» **Work to be completed**
Reduce the material below to its lines containing "GROUP".

───── Available data

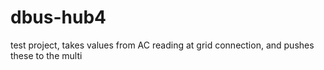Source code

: dbus-hub4
=========

test project, takes values from AC reading at grid connection, and pushes these to the multi
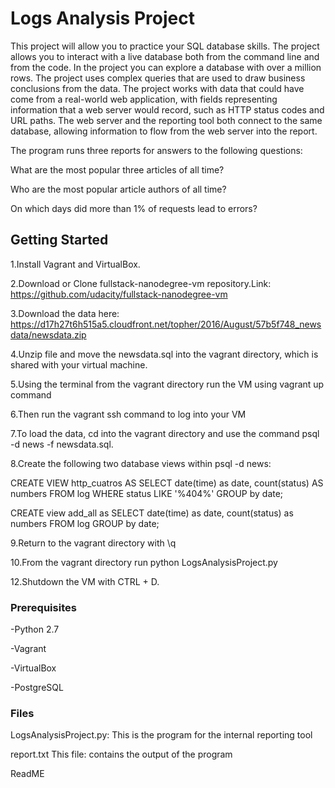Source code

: # Logs Analysis Project

This project will allow you to practice your SQL database skills. The project allows you to interact with a live database both from the command line and from the code. In the project you can explore a database with over a million rows. The project uses complex queries that are used to draw business conclusions from the data. The project works with data that could have come from a real-world web application, with fields representing information that a web server would record, such as HTTP status codes and URL paths. The web server and the reporting tool both connect to the same database, allowing information to flow from the web server into the report.

The program runs three reports for answers to the following questions:

What are the most popular three articles of all time?

Who are the most popular article authors of all time?

On which days did more than 1% of requests lead to errors?


## Getting Started

1.Install Vagrant and VirtualBox.

2.Download or Clone fullstack-nanodegree-vm repository.Link: https://github.com/udacity/fullstack-nanodegree-vm

3.Download the data here: https://d17h27t6h515a5.cloudfront.net/topher/2016/August/57b5f748_newsdata/newsdata.zip

4.Unzip file and move the newsdata.sql into the vagrant directory, which is shared with your virtual machine.

5.Using the terminal from the vagrant directory run the VM using vagrant up command

6.Then run the vagrant ssh command to log into your VM

7.To load the data, cd into the vagrant directory and use the command psql -d news -f newsdata.sql.

8.Create the following two database views within psql -d news:

CREATE VIEW http_cuatros AS SELECT date(time) as date, count(status) AS numbers FROM log WHERE status LIKE '%404%' GROUP by date;

CREATE view add_all as SELECT date(time) as date, count(status) as numbers FROM log GROUP by date;

9.Return to the vagrant directory with \q 

10.From the vagrant directory run python LogsAnalysisProject.py

12.Shutdown the VM with CTRL + D.

### Prerequisites

-Python 2.7

-Vagrant

-VirtualBox

-PostgreSQL

### Files

LogsAnalysisProject.py: This is the program for the internal reporting tool

report.txt This file: contains the output of the program

ReadME
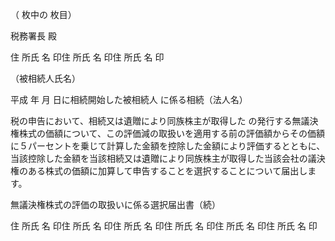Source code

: （ 枚中の 枚目）

税務署長 殿

住 所氏 名 印住 所氏 名 印住 所氏 名 印

（被相続人氏名）

平成 年 月 日に相続開始した被相続人 に係る相続（法人名）

税の申告において、相続又は遺贈により同族株主が取得した の発行する無議決権株式の価額について、この評価減の取扱いを適用する前の評価額からその価額に５パーセントを乗じて計算した金額を控除した金額により評価するとともに、当該控除した金額を当該相続又は遺贈により同族株主が取得した当該会社の議決権のある株式の価額に加算して申告することを選択することについて届出します。

無議決権株式の評価の取扱いに係る選択届出書（続）

住 所氏 名 印住 所氏 名 印住 所氏 名 印住 所氏 名 印住 所氏 名 印住 所氏 名 印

──────────

» **Response box**
CREATE VIEW http_cuatros AS SELECT date(time) as date, count(status) AS numbers FROM log WHERE status LIKE '%404%' GROUP by date;
CREATE view add_all as SELECT date(time) as date, count(status) as numbers FROM log GROUP by date;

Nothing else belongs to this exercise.